Exercise:
In the entries that follow, how many lines contain "file"? Please reply with only the number.

Provided information:
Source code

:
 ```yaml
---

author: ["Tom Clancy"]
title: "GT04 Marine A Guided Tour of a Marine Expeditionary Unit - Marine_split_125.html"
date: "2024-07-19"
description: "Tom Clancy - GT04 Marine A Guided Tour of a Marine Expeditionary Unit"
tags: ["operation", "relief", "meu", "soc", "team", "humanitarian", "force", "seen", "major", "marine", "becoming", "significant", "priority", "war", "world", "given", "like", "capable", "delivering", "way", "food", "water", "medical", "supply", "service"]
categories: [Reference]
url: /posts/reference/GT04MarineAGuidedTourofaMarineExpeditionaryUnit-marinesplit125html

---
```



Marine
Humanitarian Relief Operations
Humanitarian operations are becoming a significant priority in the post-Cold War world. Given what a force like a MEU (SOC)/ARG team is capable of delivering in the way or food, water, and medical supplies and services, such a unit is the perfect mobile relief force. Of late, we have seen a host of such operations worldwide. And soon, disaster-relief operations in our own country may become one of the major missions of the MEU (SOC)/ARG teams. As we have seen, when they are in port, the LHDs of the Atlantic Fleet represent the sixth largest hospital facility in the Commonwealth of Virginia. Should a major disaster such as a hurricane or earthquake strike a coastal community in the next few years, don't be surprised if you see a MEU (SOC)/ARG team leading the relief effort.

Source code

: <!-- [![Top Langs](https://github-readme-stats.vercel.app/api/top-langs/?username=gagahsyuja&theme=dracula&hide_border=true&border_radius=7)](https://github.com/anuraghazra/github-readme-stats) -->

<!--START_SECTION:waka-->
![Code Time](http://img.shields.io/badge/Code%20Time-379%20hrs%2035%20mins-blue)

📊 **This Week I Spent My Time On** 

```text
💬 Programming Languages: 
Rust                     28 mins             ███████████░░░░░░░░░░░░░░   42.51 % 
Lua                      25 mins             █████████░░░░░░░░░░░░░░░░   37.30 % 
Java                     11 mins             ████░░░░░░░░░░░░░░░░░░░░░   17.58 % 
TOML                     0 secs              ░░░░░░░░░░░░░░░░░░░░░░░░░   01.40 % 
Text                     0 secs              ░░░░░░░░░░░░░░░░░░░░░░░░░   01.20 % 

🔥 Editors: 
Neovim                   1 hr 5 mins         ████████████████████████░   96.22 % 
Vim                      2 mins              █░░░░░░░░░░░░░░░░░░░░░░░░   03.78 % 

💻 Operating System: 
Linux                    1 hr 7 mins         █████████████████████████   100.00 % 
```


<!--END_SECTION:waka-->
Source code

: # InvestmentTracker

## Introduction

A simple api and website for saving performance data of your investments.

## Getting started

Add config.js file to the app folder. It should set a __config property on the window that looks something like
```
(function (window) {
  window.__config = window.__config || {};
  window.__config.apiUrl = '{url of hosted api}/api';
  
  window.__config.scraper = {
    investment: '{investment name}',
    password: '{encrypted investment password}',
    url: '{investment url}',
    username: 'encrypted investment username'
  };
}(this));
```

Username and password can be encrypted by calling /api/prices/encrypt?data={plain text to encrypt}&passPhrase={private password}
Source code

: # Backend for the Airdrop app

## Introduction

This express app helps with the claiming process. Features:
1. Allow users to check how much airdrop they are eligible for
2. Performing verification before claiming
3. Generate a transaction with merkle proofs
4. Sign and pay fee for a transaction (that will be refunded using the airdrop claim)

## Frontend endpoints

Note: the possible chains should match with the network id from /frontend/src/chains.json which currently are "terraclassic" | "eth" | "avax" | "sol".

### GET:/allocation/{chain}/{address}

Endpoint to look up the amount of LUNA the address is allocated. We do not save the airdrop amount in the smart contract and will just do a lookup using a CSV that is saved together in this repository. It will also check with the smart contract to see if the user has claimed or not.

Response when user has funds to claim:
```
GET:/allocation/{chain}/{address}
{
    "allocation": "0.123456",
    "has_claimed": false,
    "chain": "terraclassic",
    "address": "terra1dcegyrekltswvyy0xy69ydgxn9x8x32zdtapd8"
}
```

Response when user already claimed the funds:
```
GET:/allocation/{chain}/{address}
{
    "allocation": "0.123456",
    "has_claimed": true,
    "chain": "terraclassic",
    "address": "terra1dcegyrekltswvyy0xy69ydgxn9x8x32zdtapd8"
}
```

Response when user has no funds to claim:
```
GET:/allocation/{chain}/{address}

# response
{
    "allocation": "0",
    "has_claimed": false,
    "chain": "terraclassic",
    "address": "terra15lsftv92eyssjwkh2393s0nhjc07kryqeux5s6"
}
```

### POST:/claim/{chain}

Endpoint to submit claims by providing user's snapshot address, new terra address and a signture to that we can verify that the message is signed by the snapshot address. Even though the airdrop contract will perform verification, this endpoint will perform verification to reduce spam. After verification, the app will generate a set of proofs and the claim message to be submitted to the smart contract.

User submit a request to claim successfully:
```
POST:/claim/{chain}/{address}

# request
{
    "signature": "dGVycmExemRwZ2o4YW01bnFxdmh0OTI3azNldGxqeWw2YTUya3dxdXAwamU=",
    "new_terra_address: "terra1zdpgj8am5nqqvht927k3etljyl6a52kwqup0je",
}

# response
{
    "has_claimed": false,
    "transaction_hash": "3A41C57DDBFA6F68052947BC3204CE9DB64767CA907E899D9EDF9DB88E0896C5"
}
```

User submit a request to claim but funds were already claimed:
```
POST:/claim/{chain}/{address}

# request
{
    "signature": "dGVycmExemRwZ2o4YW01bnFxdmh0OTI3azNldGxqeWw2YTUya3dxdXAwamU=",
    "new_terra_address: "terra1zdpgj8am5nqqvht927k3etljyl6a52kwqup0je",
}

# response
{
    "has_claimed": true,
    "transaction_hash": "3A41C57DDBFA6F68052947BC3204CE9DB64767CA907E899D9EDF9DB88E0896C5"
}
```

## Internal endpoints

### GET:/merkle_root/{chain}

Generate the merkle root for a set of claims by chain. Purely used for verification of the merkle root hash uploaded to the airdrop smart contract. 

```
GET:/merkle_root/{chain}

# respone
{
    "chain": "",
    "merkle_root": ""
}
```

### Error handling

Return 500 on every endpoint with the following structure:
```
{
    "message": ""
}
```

* * *

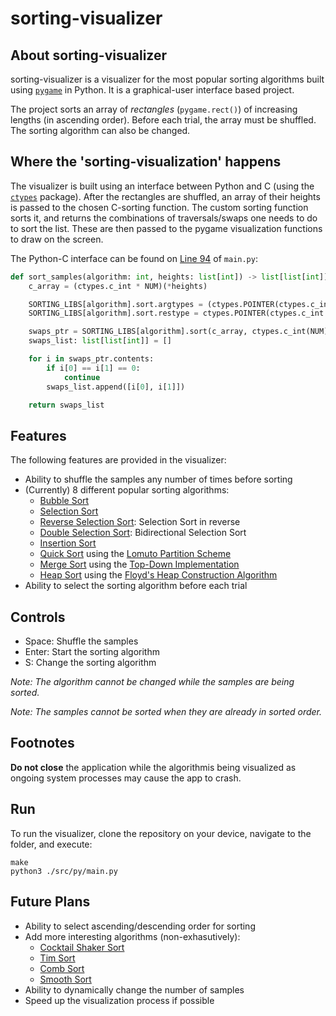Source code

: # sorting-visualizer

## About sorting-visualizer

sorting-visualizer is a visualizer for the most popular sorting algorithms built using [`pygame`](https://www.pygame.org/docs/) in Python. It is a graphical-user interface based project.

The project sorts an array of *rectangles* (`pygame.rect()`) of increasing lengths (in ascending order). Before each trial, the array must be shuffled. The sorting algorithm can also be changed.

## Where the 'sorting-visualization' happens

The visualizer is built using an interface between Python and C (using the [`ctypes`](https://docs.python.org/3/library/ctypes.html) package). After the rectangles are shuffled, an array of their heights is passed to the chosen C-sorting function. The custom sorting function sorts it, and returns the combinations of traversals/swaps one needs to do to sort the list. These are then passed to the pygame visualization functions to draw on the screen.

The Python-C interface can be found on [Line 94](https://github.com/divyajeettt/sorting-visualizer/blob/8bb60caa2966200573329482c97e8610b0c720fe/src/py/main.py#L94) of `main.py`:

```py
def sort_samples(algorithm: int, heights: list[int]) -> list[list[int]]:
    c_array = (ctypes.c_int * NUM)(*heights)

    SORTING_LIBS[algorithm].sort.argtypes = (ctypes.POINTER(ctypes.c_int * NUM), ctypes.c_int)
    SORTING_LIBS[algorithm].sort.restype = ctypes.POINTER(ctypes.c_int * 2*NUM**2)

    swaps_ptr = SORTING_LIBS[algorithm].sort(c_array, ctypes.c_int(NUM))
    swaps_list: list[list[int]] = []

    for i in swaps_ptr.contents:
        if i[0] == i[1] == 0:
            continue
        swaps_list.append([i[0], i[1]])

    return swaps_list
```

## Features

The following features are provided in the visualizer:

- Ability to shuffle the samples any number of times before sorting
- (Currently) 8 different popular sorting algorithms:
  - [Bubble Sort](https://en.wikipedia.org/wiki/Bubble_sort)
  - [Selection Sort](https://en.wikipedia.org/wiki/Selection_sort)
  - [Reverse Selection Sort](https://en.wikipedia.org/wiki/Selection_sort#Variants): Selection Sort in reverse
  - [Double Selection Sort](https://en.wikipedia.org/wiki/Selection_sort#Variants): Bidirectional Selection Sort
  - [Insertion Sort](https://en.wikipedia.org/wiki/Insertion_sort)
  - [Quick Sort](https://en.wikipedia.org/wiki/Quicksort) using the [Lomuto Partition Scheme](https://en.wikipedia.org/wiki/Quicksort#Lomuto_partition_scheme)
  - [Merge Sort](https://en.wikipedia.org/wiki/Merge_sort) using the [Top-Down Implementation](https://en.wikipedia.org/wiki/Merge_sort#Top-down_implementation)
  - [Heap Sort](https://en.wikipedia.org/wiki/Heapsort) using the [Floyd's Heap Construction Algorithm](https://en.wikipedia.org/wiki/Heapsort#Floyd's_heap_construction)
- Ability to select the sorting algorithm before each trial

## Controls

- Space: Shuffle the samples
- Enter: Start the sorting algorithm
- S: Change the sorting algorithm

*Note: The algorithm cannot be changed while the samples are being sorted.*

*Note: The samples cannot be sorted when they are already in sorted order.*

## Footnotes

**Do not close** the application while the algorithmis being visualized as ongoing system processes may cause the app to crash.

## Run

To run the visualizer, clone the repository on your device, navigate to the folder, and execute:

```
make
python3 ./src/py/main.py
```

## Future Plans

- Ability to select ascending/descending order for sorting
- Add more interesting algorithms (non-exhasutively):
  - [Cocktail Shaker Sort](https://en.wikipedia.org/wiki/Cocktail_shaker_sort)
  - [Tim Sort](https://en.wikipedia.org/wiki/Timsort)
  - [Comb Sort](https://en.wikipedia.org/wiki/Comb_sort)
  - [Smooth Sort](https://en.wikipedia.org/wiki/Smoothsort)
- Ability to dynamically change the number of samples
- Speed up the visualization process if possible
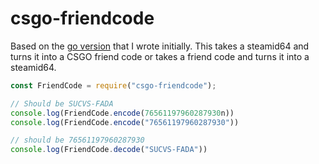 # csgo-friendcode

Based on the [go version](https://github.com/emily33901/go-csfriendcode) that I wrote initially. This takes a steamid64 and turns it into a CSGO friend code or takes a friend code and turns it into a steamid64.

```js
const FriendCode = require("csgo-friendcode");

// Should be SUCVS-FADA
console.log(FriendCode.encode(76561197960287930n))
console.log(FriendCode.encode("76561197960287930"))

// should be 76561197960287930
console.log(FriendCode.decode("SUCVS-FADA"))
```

---

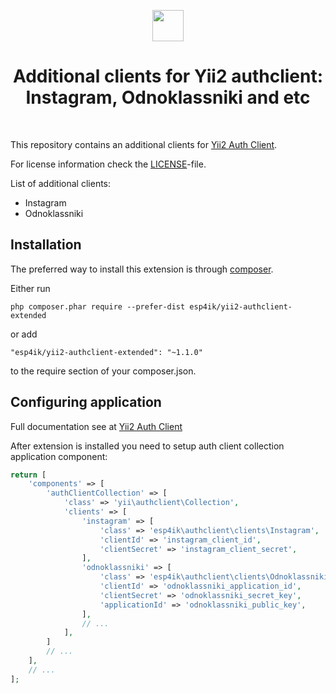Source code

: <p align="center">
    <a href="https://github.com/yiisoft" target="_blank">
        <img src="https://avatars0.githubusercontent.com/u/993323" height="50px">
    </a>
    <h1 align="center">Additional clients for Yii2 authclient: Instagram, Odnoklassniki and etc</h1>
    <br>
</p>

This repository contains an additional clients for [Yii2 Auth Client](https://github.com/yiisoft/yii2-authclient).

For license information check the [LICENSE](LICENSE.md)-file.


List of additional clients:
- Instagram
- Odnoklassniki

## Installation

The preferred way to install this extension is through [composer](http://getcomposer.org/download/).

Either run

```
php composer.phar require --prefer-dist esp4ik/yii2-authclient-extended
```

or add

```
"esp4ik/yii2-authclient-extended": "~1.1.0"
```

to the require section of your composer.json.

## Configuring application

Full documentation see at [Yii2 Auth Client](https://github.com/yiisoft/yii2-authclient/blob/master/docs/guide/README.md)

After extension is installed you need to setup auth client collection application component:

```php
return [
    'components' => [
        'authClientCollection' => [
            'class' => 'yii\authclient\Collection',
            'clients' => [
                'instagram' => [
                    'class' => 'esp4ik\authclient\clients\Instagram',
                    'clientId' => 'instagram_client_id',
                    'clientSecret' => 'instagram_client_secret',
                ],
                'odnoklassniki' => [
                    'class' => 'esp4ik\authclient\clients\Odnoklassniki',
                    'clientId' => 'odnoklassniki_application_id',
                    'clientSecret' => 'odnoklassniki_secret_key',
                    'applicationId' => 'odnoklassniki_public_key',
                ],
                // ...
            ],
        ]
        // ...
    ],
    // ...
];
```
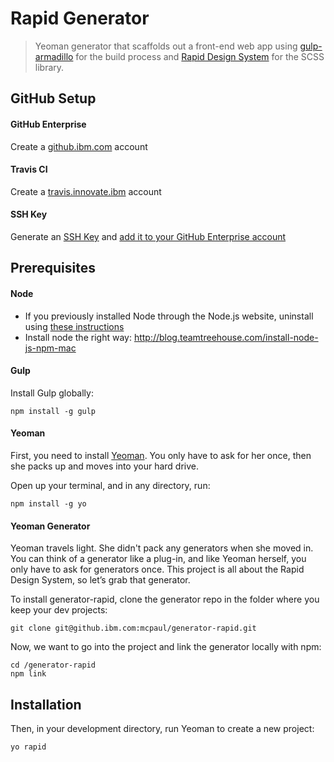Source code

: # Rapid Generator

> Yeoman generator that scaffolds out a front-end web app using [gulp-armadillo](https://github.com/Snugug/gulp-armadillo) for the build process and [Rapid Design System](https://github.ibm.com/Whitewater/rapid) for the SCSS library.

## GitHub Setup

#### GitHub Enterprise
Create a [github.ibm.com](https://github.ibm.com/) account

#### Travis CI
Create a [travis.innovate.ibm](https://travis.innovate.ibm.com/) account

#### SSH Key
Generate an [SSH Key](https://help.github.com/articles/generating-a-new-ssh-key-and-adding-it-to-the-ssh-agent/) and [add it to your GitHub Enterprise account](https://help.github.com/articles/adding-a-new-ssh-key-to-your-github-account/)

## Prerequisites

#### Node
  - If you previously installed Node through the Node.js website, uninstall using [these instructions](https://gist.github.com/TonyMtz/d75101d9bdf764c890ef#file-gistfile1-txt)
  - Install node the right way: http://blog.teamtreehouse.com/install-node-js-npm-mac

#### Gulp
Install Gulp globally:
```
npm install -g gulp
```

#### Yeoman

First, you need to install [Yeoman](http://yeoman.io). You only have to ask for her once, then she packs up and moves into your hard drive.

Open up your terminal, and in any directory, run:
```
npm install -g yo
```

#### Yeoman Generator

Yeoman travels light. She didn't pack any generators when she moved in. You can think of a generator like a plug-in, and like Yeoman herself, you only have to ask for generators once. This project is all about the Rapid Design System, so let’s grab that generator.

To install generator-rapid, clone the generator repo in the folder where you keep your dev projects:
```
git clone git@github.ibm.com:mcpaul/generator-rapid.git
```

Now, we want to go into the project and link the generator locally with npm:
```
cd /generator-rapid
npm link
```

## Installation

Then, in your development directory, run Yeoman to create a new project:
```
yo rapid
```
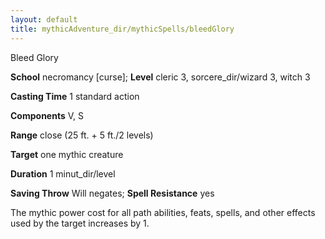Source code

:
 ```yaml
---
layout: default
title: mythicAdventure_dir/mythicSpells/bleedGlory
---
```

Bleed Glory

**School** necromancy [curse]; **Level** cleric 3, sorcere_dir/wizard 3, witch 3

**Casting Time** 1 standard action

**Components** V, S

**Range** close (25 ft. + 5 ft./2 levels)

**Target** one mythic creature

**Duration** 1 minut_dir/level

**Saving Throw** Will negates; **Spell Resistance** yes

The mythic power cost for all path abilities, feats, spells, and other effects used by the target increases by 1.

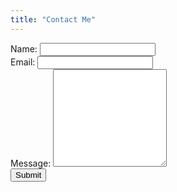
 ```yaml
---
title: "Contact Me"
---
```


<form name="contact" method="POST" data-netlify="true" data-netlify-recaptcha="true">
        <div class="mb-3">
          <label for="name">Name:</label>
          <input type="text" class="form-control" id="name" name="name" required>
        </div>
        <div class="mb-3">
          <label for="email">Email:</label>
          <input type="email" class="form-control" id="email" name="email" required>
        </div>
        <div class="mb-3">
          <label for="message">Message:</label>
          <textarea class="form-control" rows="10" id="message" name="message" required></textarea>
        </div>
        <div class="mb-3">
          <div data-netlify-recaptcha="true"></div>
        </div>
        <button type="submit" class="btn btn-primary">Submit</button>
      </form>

Your response:
3